### Data extract ###

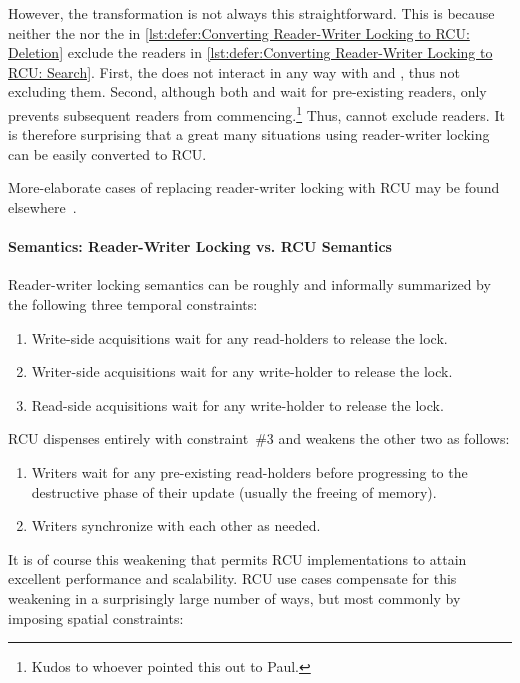 However, the transformation is not always this straightforward.
This is because neither the  nor the
 in
\cref{lst:defer:Converting Reader-Writer Locking to RCU: Deletion}
exclude the readers in
\cref{lst:defer:Converting Reader-Writer Locking to RCU: Search}.
First, the  does not interact in any way with
 and , thus not excluding them.
Second, although both  and 
wait for pre-existing readers, only  prevents
subsequent readers from commencing.\footnote{
	Kudos to whoever pointed this out to Paul.}
Thus,  cannot exclude readers.
It is therefore surprising that a great many situations
using reader-writer locking can be easily converted to RCU\@.

More-elaborate cases of replacing reader-writer locking with RCU
may be found
elsewhere~\cite{NeilBrown2015PathnameLookup,NeilBrown2015RCUwalk}.

\paragraph{Semantics: Reader-Writer Locking vs. RCU Semantics}

Reader-writer locking semantics can be roughly and informally summarized
by the following three temporal constraints:

\begin{enumerate}
\item	Write-side acquisitions wait for any read-holders to release
	the lock.
\item	Writer-side acquisitions wait for any write-holder to release
	the lock.
\item	Read-side acquisitions wait for any write-holder to release
	the lock.
\end{enumerate}

RCU dispenses entirely with constraint~\#3 and weakens the other two
as follows:

\begin{enumerate}
\item	Writers wait for any pre-existing read-holders before progressing
	to the destructive phase of their update (usually the freeing of
	memory).
\item	Writers synchronize with each other as needed.
\end{enumerate}

It is of course this weakening that permits RCU implementations to attain
excellent performance and scalability.
RCU use cases compensate for this weakening in a surprisingly large number
of ways, but most commonly by imposing spatial constraints:

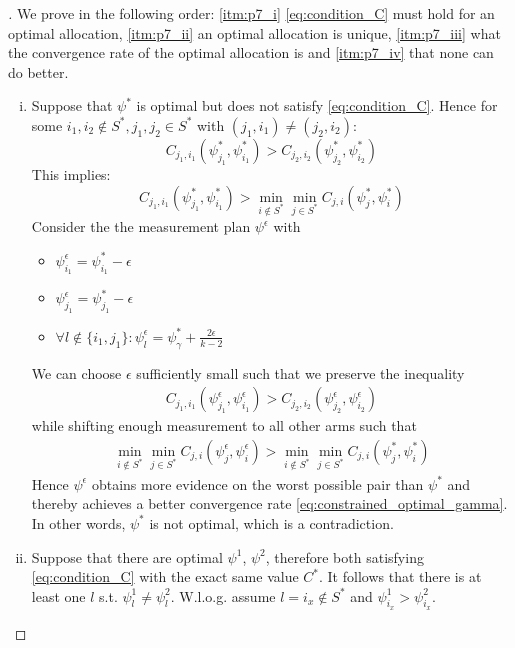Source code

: \begin{proof}[]
  We prove in the following order: \eqref{itm:p7_i} \eqref{eq:condition_C} must hold for an optimal allocation, \eqref{itm:p7_ii} an optimal allocation is unique, \eqref{itm:p7_iii} what the convergence rate of the optimal allocation is and \eqref{itm:p7_iv} that none can do better.
  \begin{enumerate}[(i)]
    \item \label{itm:p7_i} Suppose that $\psi^*$ is optimal but does not satisfy \eqref{eq:condition_C}. Hence for some $i_1, i_2 \notin S^*, j_1, j_2 \in S^*$ with $(j_1, i_1) \neq (j_2, i_2)$:
    \[C_{j_1, i_1}(\psi^*_{j_1}, \psi^*_{i_1}) > C_{j_2, i_2}(\psi^*_{j_2}, \psi^*_{i_2})\]
    This implies:
    \[C_{j_1, i_1}(\psi^*_{j_1}, \psi^*_{i_1}) > \min_{i \notin S^*} \min_{j \in S^*}C_{j, i}(\psi^*_j, \psi^*_i) \]
    Consider the the measurement plan $\psi^\epsilon$ with
    \begin{itemize}
      \item $\psi^\epsilon_{i_1} = \psi^*_{i_1} - \epsilon$
      \item $\psi^\epsilon_{j_1} = \psi^*_{j_1} - \epsilon$
      \item $\forall l\notin \{i_1, j_1\}: \psi^\epsilon_l = \psi^*_\gamma + \frac{2 \epsilon}{k-2}$
    \end{itemize}
    We can choose $\epsilon$ sufficiently small such that we preserve the inequality
    \begin{align}
      C_{j_1, i_1}(\psi^\epsilon_{j_1}, \psi^\epsilon_{i_1}) > C_{j_2, i_2}(\psi^\epsilon_{j_2}, \psi^\epsilon_{i_2})
    \end{align}
    while shifting enough measurement to all other arms such that
    \begin{align}
      \min_{i \notin S^*} \min_{j \in S^*} C_{j, i}(\psi^\epsilon_{j}, \psi^\epsilon_i) > \min_{i \notin S^*} \min_{j \in S^*} C_{j, i}(\psi^*_j, \psi^*_i)
    \end{align}
    Hence $\psi^\epsilon$ obtains more evidence on the worst possible pair than $\psi^*$ and thereby achieves a better convergence rate \eqref{eq:constrained_optimal_gamma}. In other words, $\psi^*$ is not optimal, which is a contradiction.

    \item \label{itm:p7_ii} Suppose that there are optimal $\psi^1$, $\psi^2$, therefore both satisfying \eqref{eq:condition_C} with the exact same value $C^*$. It follows that there is at least one $l$ s.t. $\psi^1_{l} \neq \psi^2_{l}$. W.l.o.g. assume $l = i_x \notin S^*$ and $\psi^1_{i_x} > \psi^2_{i_x}$.


\end{enumerate}
\end{proof}
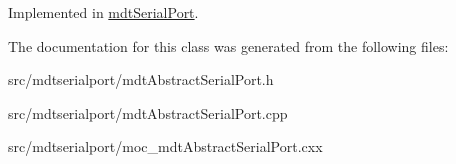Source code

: Implemented in \hyperlink{classmdt_serial_port_a9d1402c229401343a3bf66eeda4fe9da}{mdtSerialPort}.



The documentation for this class was generated from the following files:\begin{DoxyCompactItemize}
\item 
src/mdtserialport/mdtAbstractSerialPort.h\item 
src/mdtserialport/mdtAbstractSerialPort.cpp\item 
src/mdtserialport/moc\_\-mdtAbstractSerialPort.cxx\end{DoxyCompactItemize}

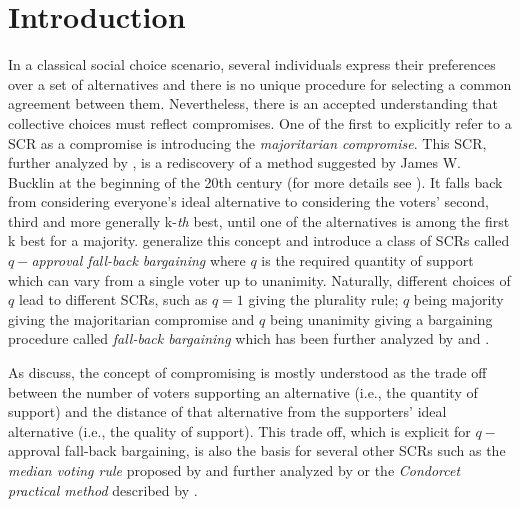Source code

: \documentclass[version=3.21, pagesize, twoside=off, bibliography=totoc, DIV=calc, fontsize=12pt, a4paper]{scrartcl}
\begin{document}
\section{Introduction}
\label{sec:introduction}
In a classical social choice scenario, several individuals express their preferences over a set of alternatives and there is no unique procedure for selecting a common agreement between them. Nevertheless, there is an accepted understanding that collective choices must reflect compromises. One of the first to explicitly refer to a \ac{SCR} as a compromise is \citet{Sertel1986} introducing the \textit{majoritarian compromise}. This \ac{SCR}, further analyzed by \citet{Sertel1999}, is a rediscovery of a method suggested by James W. Bucklin at the beginning of the 20th century (for more details see \citet{Erdelyi2015}). It falls back from considering everyone’s ideal alternative to considering the voters’ second, third and more generally k-\emph{th} best, until one of the alternatives is among the first k best for a majority. \citet{Brams2001} generalize this concept and introduce a class of \acp{SCR} called $q-$\textit{approval fall-back bargaining }where $q$ is the required quantity of support which can vary from a single voter up to unanimity. Naturally, different choices of $q$ lead to different \acp{SCR}, such as $q=1$ giving the plurality rule; $q$ being majority giving the majoritarian compromise and $q$ being unanimity giving a bargaining procedure called \textit{fall-back bargaining} which has been further analyzed by \citet{Kibris2007} and \citet{Congar2012}. 

As \citet{OezkalSanver2004} discuss, the concept of compromising is mostly understood as the trade off between the number of voters supporting an alternative (i.e., the quantity of support) and the distance of that alternative from the supporters' ideal alternative (i.e., the quality of support). This trade off, which is explicit for $q-$approval fall-back bargaining, is also the basis for several other \acp{SCR} such as the \textit{median voting rule} proposed by \citet{Bassett1999} and further analyzed by \citet{Gehrlein2003} or the \textit{Condorcet practical method }described by \citet{Nurmi1999}.
\end{document}

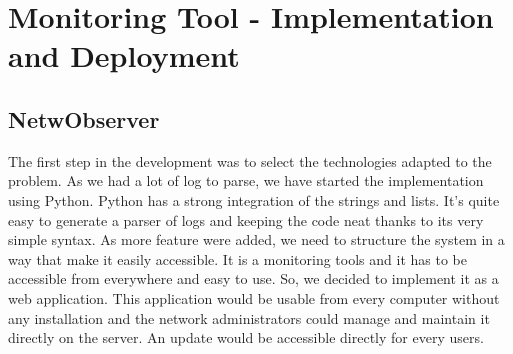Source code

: \chapter{Monitoring Tool - Implementation and Deployment} %

\label{Chapter4} %


\section{NetwObserver}
The first step in the development was to select the technologies adapted to the problem. As we had a lot of log to parse, we have started the implementation using Python. Python has a strong integration of the strings and lists. It's quite easy to generate a parser of logs and keeping the code neat thanks to its very simple syntax.
As more feature were added, we need to structure the system in a way that make it easily accessible. It is a monitoring tools and it has to be accessible from everywhere and easy to use. So, we decided to implement it as a web application. This application would be usable from every computer without any installation and the network administrators could manage and maintain it directly on the server. An update would be accessible directly for every users.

###

What you are asked to do
The result should be the same data as above, line for line, with the pictures gone.

Reply
 However, the transformation is not always this straightforward.
This is because neither the  nor the
 in
\cref{lst:defer:Converting Reader-Writer Locking to RCU: Deletion}
exclude the readers in
\cref{lst:defer:Converting Reader-Writer Locking to RCU: Search}.
First, the  does not interact in any way with
 and , thus not excluding them.
Second, although both  and 
wait for pre-existing readers, only  prevents
subsequent readers from commencing.\footnote{
	Kudos to whoever pointed this out to Paul.}
Thus,  cannot exclude readers.
It is therefore surprising that a great many situations
using reader-writer locking can be easily converted to RCU\@.

More-elaborate cases of replacing reader-writer locking with RCU
may be found
elsewhere~\cite{NeilBrown2015PathnameLookup,NeilBrown2015RCUwalk}.

\paragraph{Semantics: Reader-Writer Locking vs. RCU Semantics}

Reader-writer locking semantics can be roughly and informally summarized
by the following three temporal constraints:

\begin{enumerate}
\item	Write-side acquisitions wait for any read-holders to release
	the lock.
\item	Writer-side acquisitions wait for any write-holder to release
	the lock.
\item	Read-side acquisitions wait for any write-holder to release
	the lock.
\end{enumerate}

RCU dispenses entirely with constraint~\#3 and weakens the other two
as follows:

\begin{enumerate}
\item	Writers wait for any pre-existing read-holders before progressing
	to the destructive phase of their update (usually the freeing of
	memory).
\item	Writers synchronize with each other as needed.
\end{enumerate}

It is of course this weakening that permits RCU implementations to attain
excellent performance and scalability.
RCU use cases compensate for this weakening in a surprisingly large number
of ways, but most commonly by imposing spatial constraints:

Source code

: \begin{proof}[]
  We prove in the following order: \eqref{itm:p7_i} \eqref{eq:condition_C} must hold for an optimal allocation, \eqref{itm:p7_ii} an optimal allocation is unique, \eqref{itm:p7_iii} what the convergence rate of the optimal allocation is and \eqref{itm:p7_iv} that none can do better.
  \begin{enumerate}[(i)]
    \item \label{itm:p7_i} Suppose that $\psi^*$ is optimal but does not satisfy \eqref{eq:condition_C}. Hence for some $i_1, i_2 \notin S^*, j_1, j_2 \in S^*$ with $(j_1, i_1) \neq (j_2, i_2)$:
    \[C_{j_1, i_1}(\psi^*_{j_1}, \psi^*_{i_1}) > C_{j_2, i_2}(\psi^*_{j_2}, \psi^*_{i_2})\]
    This implies:
    \[C_{j_1, i_1}(\psi^*_{j_1}, \psi^*_{i_1}) > \min_{i \notin S^*} \min_{j \in S^*}C_{j, i}(\psi^*_j, \psi^*_i) \]
    Consider the the measurement plan $\psi^\epsilon$ with
    \begin{itemize}
      \item $\psi^\epsilon_{i_1} = \psi^*_{i_1} - \epsilon$
      \item $\psi^\epsilon_{j_1} = \psi^*_{j_1} - \epsilon$
      \item $\forall l\notin \{i_1, j_1\}: \psi^\epsilon_l = \psi^*_\gamma + \frac{2 \epsilon}{k-2}$
    \end{itemize}
    We can choose $\epsilon$ sufficiently small such that we preserve the inequality
    \begin{align}
      C_{j_1, i_1}(\psi^\epsilon_{j_1}, \psi^\epsilon_{i_1}) > C_{j_2, i_2}(\psi^\epsilon_{j_2}, \psi^\epsilon_{i_2})
    \end{align}
    while shifting enough measurement to all other arms such that
    \begin{align}
      \min_{i \notin S^*} \min_{j \in S^*} C_{j, i}(\psi^\epsilon_{j}, \psi^\epsilon_i) > \min_{i \notin S^*} \min_{j \in S^*} C_{j, i}(\psi^*_j, \psi^*_i)
    \end{align}
    Hence $\psi^\epsilon$ obtains more evidence on the worst possible pair than $\psi^*$ and thereby achieves a better convergence rate \eqref{eq:constrained_optimal_gamma}. In other words, $\psi^*$ is not optimal, which is a contradiction.

    \item \label{itm:p7_ii} Suppose that there are optimal $\psi^1$, $\psi^2$, therefore both satisfying \eqref{eq:condition_C} with the exact same value $C^*$. It follows that there is at least one $l$ s.t. $\psi^1_{l} \neq \psi^2_{l}$. W.l.o.g. assume $l = i_x \notin S^*$ and $\psi^1_{i_x} > \psi^2_{i_x}$.


\end{enumerate}
\end{proof}
Source code

: Implemented in \hyperlink{classmdt_serial_port_a9d1402c229401343a3bf66eeda4fe9da}{mdtSerialPort}.



The documentation for this class was generated from the following files:\begin{DoxyCompactItemize}
\item 
src/mdtserialport/mdtAbstractSerialPort.h\item 
src/mdtserialport/mdtAbstractSerialPort.cpp\item 
src/mdtserialport/moc\_\-mdtAbstractSerialPort.cxx\end{DoxyCompactItemize}

Source code

: \documentclass[version=3.21, pagesize, twoside=off, bibliography=totoc, DIV=calc, fontsize=12pt, a4paper]{scrartcl}
\begin{document}
\section{Introduction}
\label{sec:introduction}
In a classical social choice scenario, several individuals express their preferences over a set of alternatives and there is no unique procedure for selecting a common agreement between them. Nevertheless, there is an accepted understanding that collective choices must reflect compromises. One of the first to explicitly refer to a \ac{SCR} as a compromise is \citet{Sertel1986} introducing the \textit{majoritarian compromise}. This \ac{SCR}, further analyzed by \citet{Sertel1999}, is a rediscovery of a method suggested by James W. Bucklin at the beginning of the 20th century (for more details see \citet{Erdelyi2015}). It falls back from considering everyone’s ideal alternative to considering the voters’ second, third and more generally k-\emph{th} best, until one of the alternatives is among the first k best for a majority. \citet{Brams2001} generalize this concept and introduce a class of \acp{SCR} called $q-$\textit{approval fall-back bargaining }where $q$ is the required quantity of support which can vary from a single voter up to unanimity. Naturally, different choices of $q$ lead to different \acp{SCR}, such as $q=1$ giving the plurality rule; $q$ being majority giving the majoritarian compromise and $q$ being unanimity giving a bargaining procedure called \textit{fall-back bargaining} which has been further analyzed by \citet{Kibris2007} and \citet{Congar2012}. 

As \citet{OezkalSanver2004} discuss, the concept of compromising is mostly understood as the trade off between the number of voters supporting an alternative (i.e., the quantity of support) and the distance of that alternative from the supporters' ideal alternative (i.e., the quality of support). This trade off, which is explicit for $q-$approval fall-back bargaining, is also the basis for several other \acp{SCR} such as the \textit{median voting rule} proposed by \citet{Bassett1999} and further analyzed by \citet{Gehrlein2003} or the \textit{Condorcet practical method }described by \citet{Nurmi1999}.
\end{document}

Source code

: \chapter{Monitoring Tool - Implementation and Deployment} %

\label{Chapter4} %


\section{NetwObserver}
The first step in the development was to select the technologies adapted to the problem. As we had a lot of log to parse, we have started the implementation using Python. Python has a strong integration of the strings and lists. It's quite easy to generate a parser of logs and keeping the code neat thanks to its very simple syntax.
As more feature were added, we need to structure the system in a way that make it easily accessible. It is a monitoring tools and it has to be accessible from everywhere and easy to use. So, we decided to implement it as a web application. This application would be usable from every computer without any installation and the network administrators could manage and maintain it directly on the server. An update would be accessible directly for every users.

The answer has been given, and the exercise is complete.